Stored data:
-- Opening Marker --

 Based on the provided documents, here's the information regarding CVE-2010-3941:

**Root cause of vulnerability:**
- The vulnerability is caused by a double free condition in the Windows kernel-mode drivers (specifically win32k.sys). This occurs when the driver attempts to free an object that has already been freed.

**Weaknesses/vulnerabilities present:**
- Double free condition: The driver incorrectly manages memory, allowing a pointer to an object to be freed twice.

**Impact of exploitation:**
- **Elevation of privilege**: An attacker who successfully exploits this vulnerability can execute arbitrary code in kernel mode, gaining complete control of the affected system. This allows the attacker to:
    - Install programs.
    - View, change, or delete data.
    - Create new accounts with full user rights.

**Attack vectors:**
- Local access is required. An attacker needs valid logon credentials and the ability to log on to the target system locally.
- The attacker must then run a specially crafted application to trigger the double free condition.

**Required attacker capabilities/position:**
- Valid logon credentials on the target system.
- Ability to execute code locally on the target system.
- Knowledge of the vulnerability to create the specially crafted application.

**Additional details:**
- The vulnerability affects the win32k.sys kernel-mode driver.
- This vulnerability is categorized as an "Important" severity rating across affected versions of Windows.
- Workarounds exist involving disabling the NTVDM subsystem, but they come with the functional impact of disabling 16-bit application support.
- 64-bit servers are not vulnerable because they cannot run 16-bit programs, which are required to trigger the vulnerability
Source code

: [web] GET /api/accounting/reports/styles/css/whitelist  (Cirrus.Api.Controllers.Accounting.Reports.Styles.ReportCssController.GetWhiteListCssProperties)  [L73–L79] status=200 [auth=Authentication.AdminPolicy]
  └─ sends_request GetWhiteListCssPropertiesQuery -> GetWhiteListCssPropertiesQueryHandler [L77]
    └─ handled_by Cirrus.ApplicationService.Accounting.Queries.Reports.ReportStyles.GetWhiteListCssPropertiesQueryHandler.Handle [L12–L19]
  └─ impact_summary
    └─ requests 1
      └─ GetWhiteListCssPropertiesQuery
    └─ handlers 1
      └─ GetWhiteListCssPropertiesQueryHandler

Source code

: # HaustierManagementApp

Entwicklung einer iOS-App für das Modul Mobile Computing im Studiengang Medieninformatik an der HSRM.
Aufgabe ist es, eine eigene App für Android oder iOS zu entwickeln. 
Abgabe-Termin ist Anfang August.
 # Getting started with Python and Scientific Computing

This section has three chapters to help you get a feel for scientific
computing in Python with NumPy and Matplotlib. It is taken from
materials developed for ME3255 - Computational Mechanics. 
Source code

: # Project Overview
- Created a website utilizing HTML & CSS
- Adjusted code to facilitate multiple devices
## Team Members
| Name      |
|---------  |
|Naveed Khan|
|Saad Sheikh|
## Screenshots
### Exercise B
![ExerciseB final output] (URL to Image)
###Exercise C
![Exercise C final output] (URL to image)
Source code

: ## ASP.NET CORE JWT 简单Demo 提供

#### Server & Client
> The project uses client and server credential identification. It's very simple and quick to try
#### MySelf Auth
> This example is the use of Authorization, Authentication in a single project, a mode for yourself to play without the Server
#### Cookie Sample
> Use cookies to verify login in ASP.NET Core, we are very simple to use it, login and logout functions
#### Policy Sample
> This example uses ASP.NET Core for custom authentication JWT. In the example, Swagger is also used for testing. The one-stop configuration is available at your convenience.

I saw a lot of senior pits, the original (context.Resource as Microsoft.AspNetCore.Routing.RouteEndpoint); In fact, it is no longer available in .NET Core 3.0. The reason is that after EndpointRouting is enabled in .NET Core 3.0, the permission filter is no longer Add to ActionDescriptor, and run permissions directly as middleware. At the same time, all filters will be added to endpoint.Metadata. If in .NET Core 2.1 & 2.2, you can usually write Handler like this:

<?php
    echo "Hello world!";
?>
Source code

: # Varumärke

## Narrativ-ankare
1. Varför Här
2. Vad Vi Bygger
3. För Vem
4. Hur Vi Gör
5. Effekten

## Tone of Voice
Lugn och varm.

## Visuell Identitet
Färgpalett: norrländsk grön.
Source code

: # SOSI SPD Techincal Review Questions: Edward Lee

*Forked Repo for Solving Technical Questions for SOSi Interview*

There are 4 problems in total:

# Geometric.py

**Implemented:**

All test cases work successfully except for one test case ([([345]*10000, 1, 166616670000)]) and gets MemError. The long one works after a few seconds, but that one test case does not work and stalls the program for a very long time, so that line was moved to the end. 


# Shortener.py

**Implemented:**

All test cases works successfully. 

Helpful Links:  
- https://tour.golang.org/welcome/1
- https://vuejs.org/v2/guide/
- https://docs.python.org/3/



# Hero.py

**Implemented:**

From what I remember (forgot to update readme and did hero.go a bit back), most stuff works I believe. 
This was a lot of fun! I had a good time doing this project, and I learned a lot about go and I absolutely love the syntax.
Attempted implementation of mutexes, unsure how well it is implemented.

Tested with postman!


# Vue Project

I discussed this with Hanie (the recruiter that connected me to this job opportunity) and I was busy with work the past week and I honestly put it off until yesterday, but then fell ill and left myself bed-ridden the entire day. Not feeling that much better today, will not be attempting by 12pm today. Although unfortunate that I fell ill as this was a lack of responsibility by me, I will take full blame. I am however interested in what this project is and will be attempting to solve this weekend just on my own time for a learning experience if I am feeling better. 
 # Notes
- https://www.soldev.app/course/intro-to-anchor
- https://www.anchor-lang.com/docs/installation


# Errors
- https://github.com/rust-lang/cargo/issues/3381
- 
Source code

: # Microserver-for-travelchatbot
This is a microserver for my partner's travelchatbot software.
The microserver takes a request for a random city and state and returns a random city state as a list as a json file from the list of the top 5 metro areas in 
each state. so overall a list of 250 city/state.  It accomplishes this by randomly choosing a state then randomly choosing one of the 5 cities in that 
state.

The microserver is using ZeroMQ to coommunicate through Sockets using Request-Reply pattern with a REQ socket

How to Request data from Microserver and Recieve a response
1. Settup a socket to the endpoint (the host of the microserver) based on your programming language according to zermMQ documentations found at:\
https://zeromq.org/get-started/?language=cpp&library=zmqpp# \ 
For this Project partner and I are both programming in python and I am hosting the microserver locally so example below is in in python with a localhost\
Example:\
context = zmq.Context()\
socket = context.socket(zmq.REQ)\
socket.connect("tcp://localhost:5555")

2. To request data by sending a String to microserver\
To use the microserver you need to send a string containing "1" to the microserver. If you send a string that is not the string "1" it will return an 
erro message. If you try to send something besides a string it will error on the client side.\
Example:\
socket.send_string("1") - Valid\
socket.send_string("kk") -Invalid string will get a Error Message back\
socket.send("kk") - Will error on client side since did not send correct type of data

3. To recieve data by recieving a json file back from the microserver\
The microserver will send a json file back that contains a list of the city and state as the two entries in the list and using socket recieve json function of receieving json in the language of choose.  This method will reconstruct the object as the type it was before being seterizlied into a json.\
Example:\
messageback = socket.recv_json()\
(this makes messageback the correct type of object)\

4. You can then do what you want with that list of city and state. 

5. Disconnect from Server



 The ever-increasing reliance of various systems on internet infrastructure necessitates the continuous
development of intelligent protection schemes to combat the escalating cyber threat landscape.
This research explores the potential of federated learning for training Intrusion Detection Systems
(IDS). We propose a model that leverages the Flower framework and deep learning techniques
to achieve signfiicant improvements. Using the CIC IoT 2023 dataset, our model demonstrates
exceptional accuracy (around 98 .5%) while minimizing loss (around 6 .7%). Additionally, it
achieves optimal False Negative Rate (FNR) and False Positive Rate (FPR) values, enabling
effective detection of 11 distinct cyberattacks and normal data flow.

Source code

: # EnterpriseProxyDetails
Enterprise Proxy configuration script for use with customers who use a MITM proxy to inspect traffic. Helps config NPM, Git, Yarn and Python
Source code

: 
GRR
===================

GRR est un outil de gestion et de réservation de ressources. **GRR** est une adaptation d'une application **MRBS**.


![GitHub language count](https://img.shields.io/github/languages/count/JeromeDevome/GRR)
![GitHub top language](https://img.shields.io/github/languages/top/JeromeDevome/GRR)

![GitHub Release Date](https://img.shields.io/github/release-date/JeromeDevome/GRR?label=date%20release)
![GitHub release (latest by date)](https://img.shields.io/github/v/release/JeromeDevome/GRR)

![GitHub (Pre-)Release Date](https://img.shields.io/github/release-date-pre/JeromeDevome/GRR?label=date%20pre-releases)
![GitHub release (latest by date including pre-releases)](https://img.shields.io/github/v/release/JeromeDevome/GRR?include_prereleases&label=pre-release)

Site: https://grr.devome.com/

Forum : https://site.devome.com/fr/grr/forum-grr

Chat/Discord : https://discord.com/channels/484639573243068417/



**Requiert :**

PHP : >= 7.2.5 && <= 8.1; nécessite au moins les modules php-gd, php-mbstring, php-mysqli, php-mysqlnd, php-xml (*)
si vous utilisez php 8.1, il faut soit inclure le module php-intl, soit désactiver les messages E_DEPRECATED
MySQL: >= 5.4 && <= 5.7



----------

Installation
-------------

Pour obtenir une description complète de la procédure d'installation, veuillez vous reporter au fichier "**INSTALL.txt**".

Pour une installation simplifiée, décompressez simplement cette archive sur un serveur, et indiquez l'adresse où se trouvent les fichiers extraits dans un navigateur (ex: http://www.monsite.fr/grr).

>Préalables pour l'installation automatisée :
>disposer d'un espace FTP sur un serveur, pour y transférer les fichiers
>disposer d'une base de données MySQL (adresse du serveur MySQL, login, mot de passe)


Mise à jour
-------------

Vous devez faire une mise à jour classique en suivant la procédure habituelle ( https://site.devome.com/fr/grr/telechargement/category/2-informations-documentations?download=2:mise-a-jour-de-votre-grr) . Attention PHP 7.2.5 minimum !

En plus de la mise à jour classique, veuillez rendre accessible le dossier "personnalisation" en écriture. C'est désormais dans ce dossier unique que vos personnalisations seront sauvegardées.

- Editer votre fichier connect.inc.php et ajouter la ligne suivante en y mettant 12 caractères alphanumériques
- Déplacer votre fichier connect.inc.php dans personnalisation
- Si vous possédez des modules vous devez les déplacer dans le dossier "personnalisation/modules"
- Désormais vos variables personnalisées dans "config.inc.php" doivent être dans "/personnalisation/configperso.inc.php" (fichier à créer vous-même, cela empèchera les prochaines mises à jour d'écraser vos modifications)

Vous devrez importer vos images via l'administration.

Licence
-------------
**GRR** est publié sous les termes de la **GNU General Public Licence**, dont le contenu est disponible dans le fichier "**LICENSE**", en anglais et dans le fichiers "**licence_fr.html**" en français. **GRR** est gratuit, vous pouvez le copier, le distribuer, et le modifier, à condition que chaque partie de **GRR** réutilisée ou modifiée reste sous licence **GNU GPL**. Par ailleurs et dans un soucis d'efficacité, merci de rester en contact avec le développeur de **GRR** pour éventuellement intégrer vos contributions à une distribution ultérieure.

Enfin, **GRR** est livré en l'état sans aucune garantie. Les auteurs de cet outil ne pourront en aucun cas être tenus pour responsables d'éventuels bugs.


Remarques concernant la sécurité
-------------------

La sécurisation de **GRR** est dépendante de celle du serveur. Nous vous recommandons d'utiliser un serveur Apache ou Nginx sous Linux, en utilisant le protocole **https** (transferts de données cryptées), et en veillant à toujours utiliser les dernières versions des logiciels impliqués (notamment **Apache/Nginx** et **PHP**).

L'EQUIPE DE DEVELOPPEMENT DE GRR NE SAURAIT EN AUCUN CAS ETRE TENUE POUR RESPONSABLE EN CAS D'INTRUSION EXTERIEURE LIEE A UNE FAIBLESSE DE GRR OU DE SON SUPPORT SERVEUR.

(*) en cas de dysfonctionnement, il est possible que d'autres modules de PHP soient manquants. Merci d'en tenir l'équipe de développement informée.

-- Closing Marker --

From the entries above, return each line with the word "execute" in it.

- **OUTPUT FOR THIS TASK**
- **Elevation of privilege**: An attacker who successfully exploits this vulnerability can execute arbitrary code in kernel mode, gaining complete control of the affected system. This allows the attacker to:
- Ability to execute code locally on the target system.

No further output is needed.